» **TASK DETAILS**
What you output should match the data below exactly.

» **RECORD SET**

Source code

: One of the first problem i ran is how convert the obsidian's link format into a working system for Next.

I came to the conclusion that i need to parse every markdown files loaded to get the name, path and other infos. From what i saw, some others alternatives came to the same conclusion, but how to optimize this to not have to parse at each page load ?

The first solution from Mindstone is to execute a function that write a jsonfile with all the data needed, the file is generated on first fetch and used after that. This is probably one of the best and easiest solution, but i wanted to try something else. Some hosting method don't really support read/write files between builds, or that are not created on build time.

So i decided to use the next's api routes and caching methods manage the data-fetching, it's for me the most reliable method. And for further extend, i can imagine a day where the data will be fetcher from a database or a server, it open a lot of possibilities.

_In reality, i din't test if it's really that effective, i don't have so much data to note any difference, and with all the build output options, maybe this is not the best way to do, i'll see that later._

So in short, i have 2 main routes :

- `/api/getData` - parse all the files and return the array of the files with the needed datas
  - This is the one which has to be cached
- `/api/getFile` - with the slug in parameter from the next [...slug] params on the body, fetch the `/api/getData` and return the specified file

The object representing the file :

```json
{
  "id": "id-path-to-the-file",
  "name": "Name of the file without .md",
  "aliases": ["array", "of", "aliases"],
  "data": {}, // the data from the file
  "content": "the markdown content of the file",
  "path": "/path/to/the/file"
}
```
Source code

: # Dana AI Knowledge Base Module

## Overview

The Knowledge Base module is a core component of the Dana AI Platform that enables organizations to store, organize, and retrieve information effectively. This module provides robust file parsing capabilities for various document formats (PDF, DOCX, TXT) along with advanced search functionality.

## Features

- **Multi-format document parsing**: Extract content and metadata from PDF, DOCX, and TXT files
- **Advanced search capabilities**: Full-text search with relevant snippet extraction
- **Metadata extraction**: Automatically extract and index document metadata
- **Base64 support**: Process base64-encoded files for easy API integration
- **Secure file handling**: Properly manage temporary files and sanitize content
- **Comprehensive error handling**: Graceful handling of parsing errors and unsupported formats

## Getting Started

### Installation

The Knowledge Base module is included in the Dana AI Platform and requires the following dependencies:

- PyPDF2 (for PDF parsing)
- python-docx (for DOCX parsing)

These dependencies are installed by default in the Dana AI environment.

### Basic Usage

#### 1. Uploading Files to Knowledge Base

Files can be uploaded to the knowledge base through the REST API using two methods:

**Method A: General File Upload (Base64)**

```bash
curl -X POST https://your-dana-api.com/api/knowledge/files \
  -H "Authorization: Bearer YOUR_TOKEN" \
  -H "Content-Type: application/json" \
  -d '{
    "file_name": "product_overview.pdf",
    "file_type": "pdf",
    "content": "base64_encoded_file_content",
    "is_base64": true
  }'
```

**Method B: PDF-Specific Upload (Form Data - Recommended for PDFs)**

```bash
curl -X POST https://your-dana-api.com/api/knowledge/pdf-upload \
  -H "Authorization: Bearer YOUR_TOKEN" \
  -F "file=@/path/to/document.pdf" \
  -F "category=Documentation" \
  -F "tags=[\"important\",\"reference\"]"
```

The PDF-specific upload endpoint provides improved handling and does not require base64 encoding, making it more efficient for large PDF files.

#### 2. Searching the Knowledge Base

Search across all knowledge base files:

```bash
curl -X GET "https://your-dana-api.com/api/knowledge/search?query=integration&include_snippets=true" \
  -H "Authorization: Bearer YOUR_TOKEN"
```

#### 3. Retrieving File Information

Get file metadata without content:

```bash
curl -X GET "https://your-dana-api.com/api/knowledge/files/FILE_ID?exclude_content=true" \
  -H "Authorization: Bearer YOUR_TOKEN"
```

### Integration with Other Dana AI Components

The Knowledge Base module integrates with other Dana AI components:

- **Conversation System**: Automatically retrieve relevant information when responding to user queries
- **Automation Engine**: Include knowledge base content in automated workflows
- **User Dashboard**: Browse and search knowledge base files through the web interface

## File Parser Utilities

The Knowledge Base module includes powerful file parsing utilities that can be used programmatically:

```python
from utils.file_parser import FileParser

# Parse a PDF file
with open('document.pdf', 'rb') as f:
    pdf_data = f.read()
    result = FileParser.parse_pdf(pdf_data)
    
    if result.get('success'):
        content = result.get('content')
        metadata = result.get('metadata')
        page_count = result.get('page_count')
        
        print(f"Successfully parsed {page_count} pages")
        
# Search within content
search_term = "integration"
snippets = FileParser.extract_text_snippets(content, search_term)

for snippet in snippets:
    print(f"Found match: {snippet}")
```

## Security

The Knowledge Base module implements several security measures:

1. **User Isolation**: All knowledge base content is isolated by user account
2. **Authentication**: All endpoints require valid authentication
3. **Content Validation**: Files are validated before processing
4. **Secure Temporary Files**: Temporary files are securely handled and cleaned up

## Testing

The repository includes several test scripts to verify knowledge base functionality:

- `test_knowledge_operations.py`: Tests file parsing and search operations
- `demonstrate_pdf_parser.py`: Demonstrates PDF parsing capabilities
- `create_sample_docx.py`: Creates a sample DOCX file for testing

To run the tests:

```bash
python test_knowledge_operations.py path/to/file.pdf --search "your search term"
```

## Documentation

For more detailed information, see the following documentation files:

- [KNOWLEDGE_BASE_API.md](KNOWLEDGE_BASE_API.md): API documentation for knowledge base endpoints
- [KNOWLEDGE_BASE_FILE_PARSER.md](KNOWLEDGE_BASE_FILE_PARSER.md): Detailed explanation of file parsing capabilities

» **RESULT OF THE EXERCISE**
Source code

: One of the first problem i ran is how convert the obsidian's link format into a working system for Next.

I came to the conclusion that i need to parse every markdown files loaded to get the name, path and other infos. From what i saw, some others alternatives came to the same conclusion, but how to optimize this to not have to parse at each page load ?

The first solution from Mindstone is to execute a function that write a jsonfile with all the data needed, the file is generated on first fetch and used after that. This is probably one of the best and easiest solution, but i wanted to try something else. Some hosting method don't really support read/write files between builds, or that are not created on build time.

So i decided to use the next's api routes and caching methods manage the data-fetching, it's for me the most reliable method. And for further extend, i can imagine a day where the data will be fetcher from a database or a server, it open a lot of possibilities.

_In reality, i din't test if it's really that effective, i don't have so much data to note any difference, and with all the build output options, maybe this is not the best way to do, i'll see that later._

So in short, i have 2 main routes :

- `/api/getData` - parse all the files and return the array of the files with the needed datas
  - This is the one which has to be cached
- `/api/getFile` - with the slug in parameter from the next [...slug] params on the body, fetch the `/api/getData` and return the specified file

The object representing the file :

```json
{
  "id": "id-path-to-the-file",
  "name": "Name of the file without .md",
  "aliases": ["array", "of", "aliases"],
  "data": {}, // the data from the file
  "content": "the markdown content of the file",
  "path": "/path/to/the/file"
}
```
Source code

: # Dana AI Knowledge Base Module

## Overview

The Knowledge Base module is a core component of the Dana AI Platform that enables organizations to store, organize, and retrieve information effectively. This module provides robust file parsing capabilities for various document formats (PDF, DOCX, TXT) along with advanced search functionality.

## Features

- **Multi-format document parsing**: Extract content and metadata from PDF, DOCX, and TXT files
- **Advanced search capabilities**: Full-text search with relevant snippet extraction
- **Metadata extraction**: Automatically extract and index document metadata
- **Base64 support**: Process base64-encoded files for easy API integration
- **Secure file handling**: Properly manage temporary files and sanitize content
- **Comprehensive error handling**: Graceful handling of parsing errors and unsupported formats

## Getting Started

### Installation

The Knowledge Base module is included in the Dana AI Platform and requires the following dependencies:

- PyPDF2 (for PDF parsing)
- python-docx (for DOCX parsing)

These dependencies are installed by default in the Dana AI environment.

### Basic Usage

#### 1. Uploading Files to Knowledge Base

Files can be uploaded to the knowledge base through the REST API using two methods:

**Method A: General File Upload (Base64)**

```bash
curl -X POST https://your-dana-api.com/api/knowledge/files \
  -H "Authorization: Bearer YOUR_TOKEN" \
  -H "Content-Type: application/json" \
  -d '{
    "file_name": "product_overview.pdf",
    "file_type": "pdf",
    "content": "base64_encoded_file_content",
    "is_base64": true
  }'
```

**Method B: PDF-Specific Upload (Form Data - Recommended for PDFs)**

```bash
curl -X POST https://your-dana-api.com/api/knowledge/pdf-upload \
  -H "Authorization: Bearer YOUR_TOKEN" \
  -F "file=@/path/to/document.pdf" \
  -F "category=Documentation" \
  -F "tags=[\"important\",\"reference\"]"
```

The PDF-specific upload endpoint provides improved handling and does not require base64 encoding, making it more efficient for large PDF files.

#### 2. Searching the Knowledge Base

Search across all knowledge base files:

```bash
curl -X GET "https://your-dana-api.com/api/knowledge/search?query=integration&include_snippets=true" \
  -H "Authorization: Bearer YOUR_TOKEN"
```

#### 3. Retrieving File Information

Get file metadata without content:

```bash
curl -X GET "https://your-dana-api.com/api/knowledge/files/FILE_ID?exclude_content=true" \
  -H "Authorization: Bearer YOUR_TOKEN"
```

### Integration with Other Dana AI Components

The Knowledge Base module integrates with other Dana AI components:

- **Conversation System**: Automatically retrieve relevant information when responding to user queries
- **Automation Engine**: Include knowledge base content in automated workflows
- **User Dashboard**: Browse and search knowledge base files through the web interface

## File Parser Utilities

The Knowledge Base module includes powerful file parsing utilities that can be used programmatically:

```python
from utils.file_parser import FileParser

# Parse a PDF file
with open('document.pdf', 'rb') as f:
    pdf_data = f.read()
    result = FileParser.parse_pdf(pdf_data)
    
    if result.get('success'):
        content = result.get('content')
        metadata = result.get('metadata')
        page_count = result.get('page_count')
        
        print(f"Successfully parsed {page_count} pages")
        
# Search within content
search_term = "integration"
snippets = FileParser.extract_text_snippets(content, search_term)

for snippet in snippets:
    print(f"Found match: {snippet}")
```

## Security

The Knowledge Base module implements several security measures:

1. **User Isolation**: All knowledge base content is isolated by user account
2. **Authentication**: All endpoints require valid authentication
3. **Content Validation**: Files are validated before processing
4. **Secure Temporary Files**: Temporary files are securely handled and cleaned up

## Testing

The repository includes several test scripts to verify knowledge base functionality:

- `test_knowledge_operations.py`: Tests file parsing and search operations
- `demonstrate_pdf_parser.py`: Demonstrates PDF parsing capabilities
- `create_sample_docx.py`: Creates a sample DOCX file for testing

To run the tests:

```bash
python test_knowledge_operations.py path/to/file.pdf --search "your search term"
```

## Documentation

For more detailed information, see the following documentation files:

- [KNOWLEDGE_BASE_API.md](KNOWLEDGE_BASE_API.md): API documentation for knowledge base endpoints
- [KNOWLEDGE_BASE_FILE_PARSER.md](KNOWLEDGE_BASE_FILE_PARSER.md): Detailed explanation of file parsing capabilities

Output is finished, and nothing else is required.